Check each line of the data for "user" and select those that have it.

EXERCISE INPUT —
+-------+

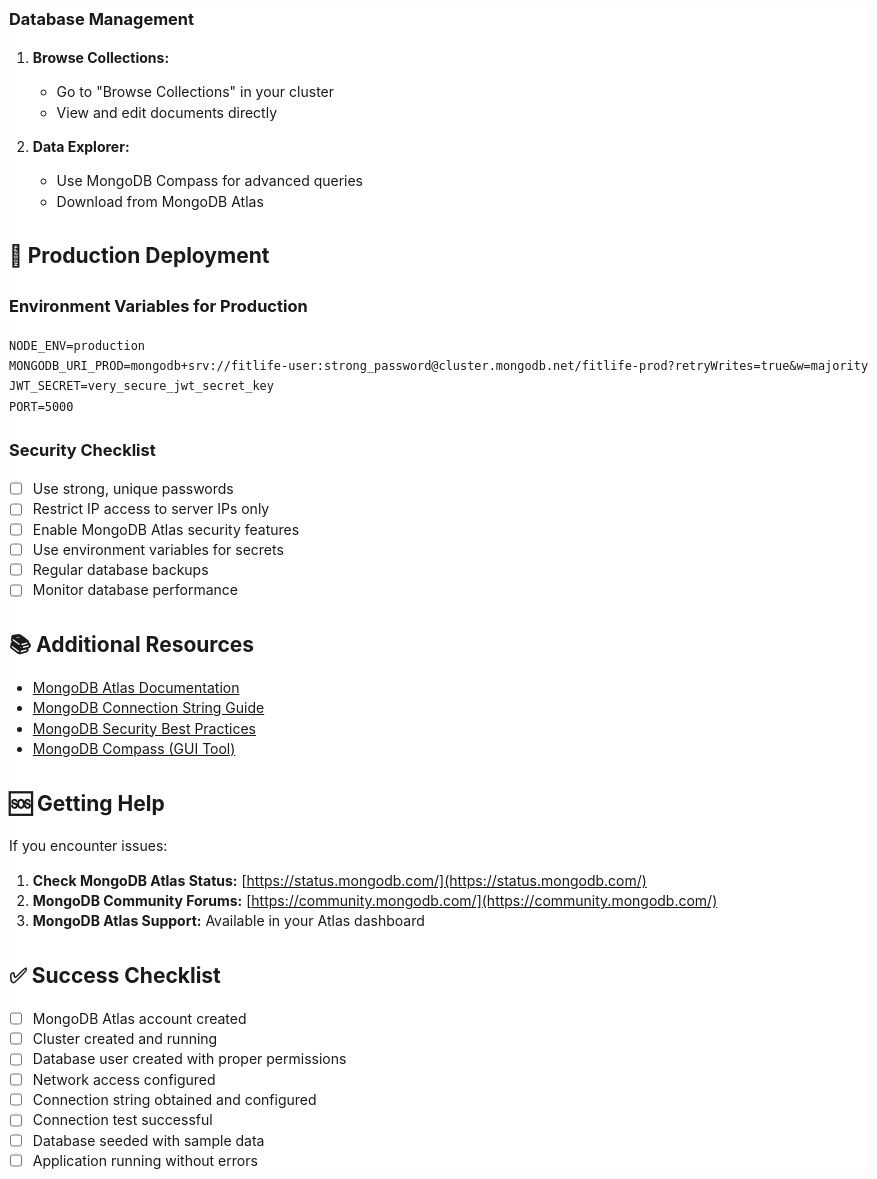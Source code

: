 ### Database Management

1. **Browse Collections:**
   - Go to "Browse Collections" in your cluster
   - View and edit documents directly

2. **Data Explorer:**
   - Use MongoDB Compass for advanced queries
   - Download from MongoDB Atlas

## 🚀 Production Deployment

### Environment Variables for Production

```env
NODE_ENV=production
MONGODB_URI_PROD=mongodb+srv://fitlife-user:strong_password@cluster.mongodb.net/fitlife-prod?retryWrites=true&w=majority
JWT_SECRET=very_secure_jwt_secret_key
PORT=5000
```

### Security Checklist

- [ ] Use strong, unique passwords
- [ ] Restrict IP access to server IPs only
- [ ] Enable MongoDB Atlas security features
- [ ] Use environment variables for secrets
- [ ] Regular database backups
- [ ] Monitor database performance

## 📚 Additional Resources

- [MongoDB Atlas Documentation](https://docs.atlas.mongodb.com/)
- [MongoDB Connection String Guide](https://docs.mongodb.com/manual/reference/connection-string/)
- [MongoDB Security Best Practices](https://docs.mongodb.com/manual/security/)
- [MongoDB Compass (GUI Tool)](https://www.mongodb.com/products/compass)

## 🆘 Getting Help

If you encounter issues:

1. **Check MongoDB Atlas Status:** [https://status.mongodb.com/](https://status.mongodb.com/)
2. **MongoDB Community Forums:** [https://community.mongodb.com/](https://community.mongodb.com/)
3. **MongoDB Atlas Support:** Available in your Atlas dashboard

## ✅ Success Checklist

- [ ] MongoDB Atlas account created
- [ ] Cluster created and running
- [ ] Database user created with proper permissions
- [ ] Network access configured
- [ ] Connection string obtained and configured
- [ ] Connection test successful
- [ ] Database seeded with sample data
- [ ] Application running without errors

+-------+

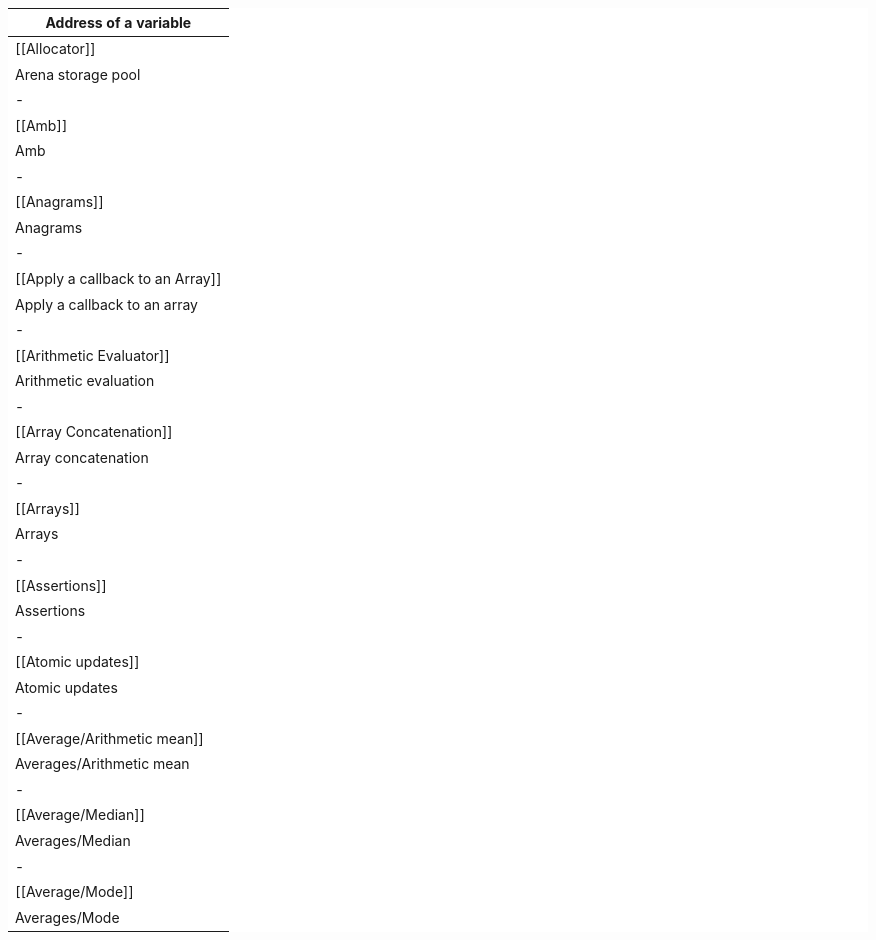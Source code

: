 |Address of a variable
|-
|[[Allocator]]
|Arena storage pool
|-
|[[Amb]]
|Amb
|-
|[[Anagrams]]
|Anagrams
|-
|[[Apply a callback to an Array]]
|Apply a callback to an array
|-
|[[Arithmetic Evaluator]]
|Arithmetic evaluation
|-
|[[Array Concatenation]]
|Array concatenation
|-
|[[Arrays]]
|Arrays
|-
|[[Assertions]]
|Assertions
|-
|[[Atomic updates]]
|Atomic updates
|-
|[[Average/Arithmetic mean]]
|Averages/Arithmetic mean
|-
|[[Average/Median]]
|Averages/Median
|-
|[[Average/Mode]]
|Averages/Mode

+-------+

EXERCISE RESULT —
MONGODB_URI_PROD=mongodb+srv://fitlife-user:strong_password@cluster.mongodb.net/fitlife-prod?retryWrites=true&w=majority
- [ ] Database user created with proper permissions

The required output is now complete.